*ASSIGNMENT*.
Every line of the data must be retyped exactly as it stands.

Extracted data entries
━━━━
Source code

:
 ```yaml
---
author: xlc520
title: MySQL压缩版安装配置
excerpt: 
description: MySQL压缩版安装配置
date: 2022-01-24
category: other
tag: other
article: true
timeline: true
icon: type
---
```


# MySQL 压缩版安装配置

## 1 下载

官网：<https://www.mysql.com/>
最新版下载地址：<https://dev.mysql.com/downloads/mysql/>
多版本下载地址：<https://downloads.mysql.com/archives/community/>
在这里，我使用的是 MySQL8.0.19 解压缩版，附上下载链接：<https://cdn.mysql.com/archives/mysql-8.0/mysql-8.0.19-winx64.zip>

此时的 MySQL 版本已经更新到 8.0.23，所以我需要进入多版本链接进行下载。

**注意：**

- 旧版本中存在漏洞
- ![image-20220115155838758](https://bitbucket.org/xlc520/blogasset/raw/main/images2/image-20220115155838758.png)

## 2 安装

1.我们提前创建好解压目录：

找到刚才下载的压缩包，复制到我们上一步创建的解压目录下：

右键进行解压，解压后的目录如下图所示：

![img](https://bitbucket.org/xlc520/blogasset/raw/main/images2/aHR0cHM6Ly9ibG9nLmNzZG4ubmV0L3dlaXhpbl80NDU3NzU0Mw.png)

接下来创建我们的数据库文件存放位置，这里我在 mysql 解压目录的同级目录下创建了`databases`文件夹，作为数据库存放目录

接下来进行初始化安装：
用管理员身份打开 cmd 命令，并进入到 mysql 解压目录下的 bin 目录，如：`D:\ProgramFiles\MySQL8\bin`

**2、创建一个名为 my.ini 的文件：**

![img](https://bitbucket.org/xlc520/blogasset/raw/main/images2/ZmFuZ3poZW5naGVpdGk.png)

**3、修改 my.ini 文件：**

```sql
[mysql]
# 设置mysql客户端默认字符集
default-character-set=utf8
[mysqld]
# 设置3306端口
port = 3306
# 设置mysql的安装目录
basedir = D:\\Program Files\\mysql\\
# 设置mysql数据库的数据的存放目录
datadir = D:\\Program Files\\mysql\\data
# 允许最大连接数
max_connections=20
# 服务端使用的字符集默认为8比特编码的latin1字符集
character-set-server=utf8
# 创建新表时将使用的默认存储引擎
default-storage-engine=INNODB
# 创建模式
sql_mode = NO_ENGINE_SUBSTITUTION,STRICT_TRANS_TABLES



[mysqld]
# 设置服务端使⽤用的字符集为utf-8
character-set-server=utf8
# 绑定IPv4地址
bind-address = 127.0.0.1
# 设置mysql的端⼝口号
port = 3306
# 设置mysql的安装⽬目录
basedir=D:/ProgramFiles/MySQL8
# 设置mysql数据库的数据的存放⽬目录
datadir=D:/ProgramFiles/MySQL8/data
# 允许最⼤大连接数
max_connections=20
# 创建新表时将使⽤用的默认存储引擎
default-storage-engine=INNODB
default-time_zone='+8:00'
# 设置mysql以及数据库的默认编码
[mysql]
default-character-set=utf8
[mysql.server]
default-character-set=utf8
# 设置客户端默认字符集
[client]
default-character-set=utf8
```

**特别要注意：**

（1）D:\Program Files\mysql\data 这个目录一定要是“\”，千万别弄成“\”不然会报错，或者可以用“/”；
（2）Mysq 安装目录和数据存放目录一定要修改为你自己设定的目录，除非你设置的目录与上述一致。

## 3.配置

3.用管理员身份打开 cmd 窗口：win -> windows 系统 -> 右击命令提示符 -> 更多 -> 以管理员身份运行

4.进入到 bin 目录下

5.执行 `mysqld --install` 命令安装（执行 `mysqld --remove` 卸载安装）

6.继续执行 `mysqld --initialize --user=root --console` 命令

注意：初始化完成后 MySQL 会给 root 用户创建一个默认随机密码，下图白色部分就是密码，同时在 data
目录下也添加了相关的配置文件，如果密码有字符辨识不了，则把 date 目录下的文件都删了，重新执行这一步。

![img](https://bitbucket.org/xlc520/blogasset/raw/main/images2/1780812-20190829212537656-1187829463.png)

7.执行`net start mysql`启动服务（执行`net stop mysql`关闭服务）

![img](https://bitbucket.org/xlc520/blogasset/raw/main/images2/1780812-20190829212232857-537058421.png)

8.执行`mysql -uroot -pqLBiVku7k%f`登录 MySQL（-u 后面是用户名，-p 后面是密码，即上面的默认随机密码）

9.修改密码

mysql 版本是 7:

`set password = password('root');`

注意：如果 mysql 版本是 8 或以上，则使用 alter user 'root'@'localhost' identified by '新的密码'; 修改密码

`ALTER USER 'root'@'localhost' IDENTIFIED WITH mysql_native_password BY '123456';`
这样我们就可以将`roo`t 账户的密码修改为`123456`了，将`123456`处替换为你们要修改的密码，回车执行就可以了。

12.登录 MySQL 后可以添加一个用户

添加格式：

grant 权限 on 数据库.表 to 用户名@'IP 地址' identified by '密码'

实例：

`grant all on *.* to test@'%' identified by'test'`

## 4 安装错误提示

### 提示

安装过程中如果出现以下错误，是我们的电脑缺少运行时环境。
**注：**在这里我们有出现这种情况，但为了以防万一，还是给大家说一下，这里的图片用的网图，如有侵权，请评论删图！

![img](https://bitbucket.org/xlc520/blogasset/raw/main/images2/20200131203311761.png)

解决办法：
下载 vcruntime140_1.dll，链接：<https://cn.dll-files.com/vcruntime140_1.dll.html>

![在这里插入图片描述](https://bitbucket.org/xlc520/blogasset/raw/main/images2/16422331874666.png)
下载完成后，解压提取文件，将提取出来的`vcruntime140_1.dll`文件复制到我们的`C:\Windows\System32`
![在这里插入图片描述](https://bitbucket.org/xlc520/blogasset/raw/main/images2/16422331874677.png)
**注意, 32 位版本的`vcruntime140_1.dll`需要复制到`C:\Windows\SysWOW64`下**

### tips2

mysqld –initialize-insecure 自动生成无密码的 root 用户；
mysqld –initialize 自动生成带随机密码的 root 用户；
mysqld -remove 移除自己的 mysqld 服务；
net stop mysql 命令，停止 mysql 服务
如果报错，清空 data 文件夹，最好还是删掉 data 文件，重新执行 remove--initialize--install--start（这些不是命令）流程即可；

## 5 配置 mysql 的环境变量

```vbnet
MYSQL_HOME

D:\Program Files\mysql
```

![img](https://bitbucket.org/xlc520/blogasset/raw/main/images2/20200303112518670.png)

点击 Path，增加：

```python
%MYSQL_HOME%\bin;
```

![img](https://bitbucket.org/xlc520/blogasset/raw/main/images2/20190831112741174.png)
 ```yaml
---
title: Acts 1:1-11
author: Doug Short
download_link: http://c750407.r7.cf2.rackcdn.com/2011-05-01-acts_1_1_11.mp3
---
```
━━━━
*RESPONSE BOX*.
Source code

:
 ```yaml
---
author: xlc520
title: MySQL压缩版安装配置
excerpt: 
description: MySQL压缩版安装配置
date: 2022-01-24
category: other
tag: other
article: true
timeline: true
icon: type
---
```


# MySQL 压缩版安装配置

## 1 下载

官网：<https://www.mysql.com/>
最新版下载地址：<https://dev.mysql.com/downloads/mysql/>
多版本下载地址：<https://downloads.mysql.com/archives/community/>
在这里，我使用的是 MySQL8.0.19 解压缩版，附上下载链接：<https://cdn.mysql.com/archives/mysql-8.0/mysql-8.0.19-winx64.zip>

此时的 MySQL 版本已经更新到 8.0.23，所以我需要进入多版本链接进行下载。

**注意：**

- 旧版本中存在漏洞
- ![image-20220115155838758](https://bitbucket.org/xlc520/blogasset/raw/main/images2/image-20220115155838758.png)

## 2 安装

1.我们提前创建好解压目录：

找到刚才下载的压缩包，复制到我们上一步创建的解压目录下：

右键进行解压，解压后的目录如下图所示：

![img](https://bitbucket.org/xlc520/blogasset/raw/main/images2/aHR0cHM6Ly9ibG9nLmNzZG4ubmV0L3dlaXhpbl80NDU3NzU0Mw.png)

接下来创建我们的数据库文件存放位置，这里我在 mysql 解压目录的同级目录下创建了`databases`文件夹，作为数据库存放目录

接下来进行初始化安装：
用管理员身份打开 cmd 命令，并进入到 mysql 解压目录下的 bin 目录，如：`D:\ProgramFiles\MySQL8\bin`

**2、创建一个名为 my.ini 的文件：**

![img](https://bitbucket.org/xlc520/blogasset/raw/main/images2/ZmFuZ3poZW5naGVpdGk.png)

**3、修改 my.ini 文件：**

```sql
[mysql]
# 设置mysql客户端默认字符集
default-character-set=utf8
[mysqld]
# 设置3306端口
port = 3306
# 设置mysql的安装目录
basedir = D:\\Program Files\\mysql\\
# 设置mysql数据库的数据的存放目录
datadir = D:\\Program Files\\mysql\\data
# 允许最大连接数
max_connections=20
# 服务端使用的字符集默认为8比特编码的latin1字符集
character-set-server=utf8
# 创建新表时将使用的默认存储引擎
default-storage-engine=INNODB
# 创建模式
sql_mode = NO_ENGINE_SUBSTITUTION,STRICT_TRANS_TABLES



[mysqld]
# 设置服务端使⽤用的字符集为utf-8
character-set-server=utf8
# 绑定IPv4地址
bind-address = 127.0.0.1
# 设置mysql的端⼝口号
port = 3306
# 设置mysql的安装⽬目录
basedir=D:/ProgramFiles/MySQL8
# 设置mysql数据库的数据的存放⽬目录
datadir=D:/ProgramFiles/MySQL8/data
# 允许最⼤大连接数
max_connections=20
# 创建新表时将使⽤用的默认存储引擎
default-storage-engine=INNODB
default-time_zone='+8:00'
# 设置mysql以及数据库的默认编码
[mysql]
default-character-set=utf8
[mysql.server]
default-character-set=utf8
# 设置客户端默认字符集
[client]
default-character-set=utf8
```

**特别要注意：**

（1）D:\Program Files\mysql\data 这个目录一定要是“\”，千万别弄成“\”不然会报错，或者可以用“/”；
（2）Mysq 安装目录和数据存放目录一定要修改为你自己设定的目录，除非你设置的目录与上述一致。

## 3.配置

3.用管理员身份打开 cmd 窗口：win -> windows 系统 -> 右击命令提示符 -> 更多 -> 以管理员身份运行

4.进入到 bin 目录下

5.执行 `mysqld --install` 命令安装（执行 `mysqld --remove` 卸载安装）

6.继续执行 `mysqld --initialize --user=root --console` 命令

注意：初始化完成后 MySQL 会给 root 用户创建一个默认随机密码，下图白色部分就是密码，同时在 data
目录下也添加了相关的配置文件，如果密码有字符辨识不了，则把 date 目录下的文件都删了，重新执行这一步。

![img](https://bitbucket.org/xlc520/blogasset/raw/main/images2/1780812-20190829212537656-1187829463.png)

7.执行`net start mysql`启动服务（执行`net stop mysql`关闭服务）

![img](https://bitbucket.org/xlc520/blogasset/raw/main/images2/1780812-20190829212232857-537058421.png)

8.执行`mysql -uroot -pqLBiVku7k%f`登录 MySQL（-u 后面是用户名，-p 后面是密码，即上面的默认随机密码）

9.修改密码

mysql 版本是 7:

`set password = password('root');`

注意：如果 mysql 版本是 8 或以上，则使用 alter user 'root'@'localhost' identified by '新的密码'; 修改密码

`ALTER USER 'root'@'localhost' IDENTIFIED WITH mysql_native_password BY '123456';`
这样我们就可以将`roo`t 账户的密码修改为`123456`了，将`123456`处替换为你们要修改的密码，回车执行就可以了。

12.登录 MySQL 后可以添加一个用户

添加格式：

grant 权限 on 数据库.表 to 用户名@'IP 地址' identified by '密码'

实例：

`grant all on *.* to test@'%' identified by'test'`

## 4 安装错误提示

### 提示

安装过程中如果出现以下错误，是我们的电脑缺少运行时环境。
**注：**在这里我们有出现这种情况，但为了以防万一，还是给大家说一下，这里的图片用的网图，如有侵权，请评论删图！

![img](https://bitbucket.org/xlc520/blogasset/raw/main/images2/20200131203311761.png)

解决办法：
下载 vcruntime140_1.dll，链接：<https://cn.dll-files.com/vcruntime140_1.dll.html>

![在这里插入图片描述](https://bitbucket.org/xlc520/blogasset/raw/main/images2/16422331874666.png)
下载完成后，解压提取文件，将提取出来的`vcruntime140_1.dll`文件复制到我们的`C:\Windows\System32`
![在这里插入图片描述](https://bitbucket.org/xlc520/blogasset/raw/main/images2/16422331874677.png)
**注意, 32 位版本的`vcruntime140_1.dll`需要复制到`C:\Windows\SysWOW64`下**

### tips2

mysqld –initialize-insecure 自动生成无密码的 root 用户；
mysqld –initialize 自动生成带随机密码的 root 用户；
mysqld -remove 移除自己的 mysqld 服务；
net stop mysql 命令，停止 mysql 服务
如果报错，清空 data 文件夹，最好还是删掉 data 文件，重新执行 remove--initialize--install--start（这些不是命令）流程即可；

## 5 配置 mysql 的环境变量

```vbnet
MYSQL_HOME

D:\Program Files\mysql
```

![img](https://bitbucket.org/xlc520/blogasset/raw/main/images2/20200303112518670.png)

点击 Path，增加：

```python
%MYSQL_HOME%\bin;
```

![img](https://bitbucket.org/xlc520/blogasset/raw/main/images2/20190831112741174.png)
 ```yaml
---
title: Acts 1:1-11
author: Doug Short
download_link: http://c750407.r7.cf2.rackcdn.com/2011-05-01-acts_1_1_11.mp3
---
```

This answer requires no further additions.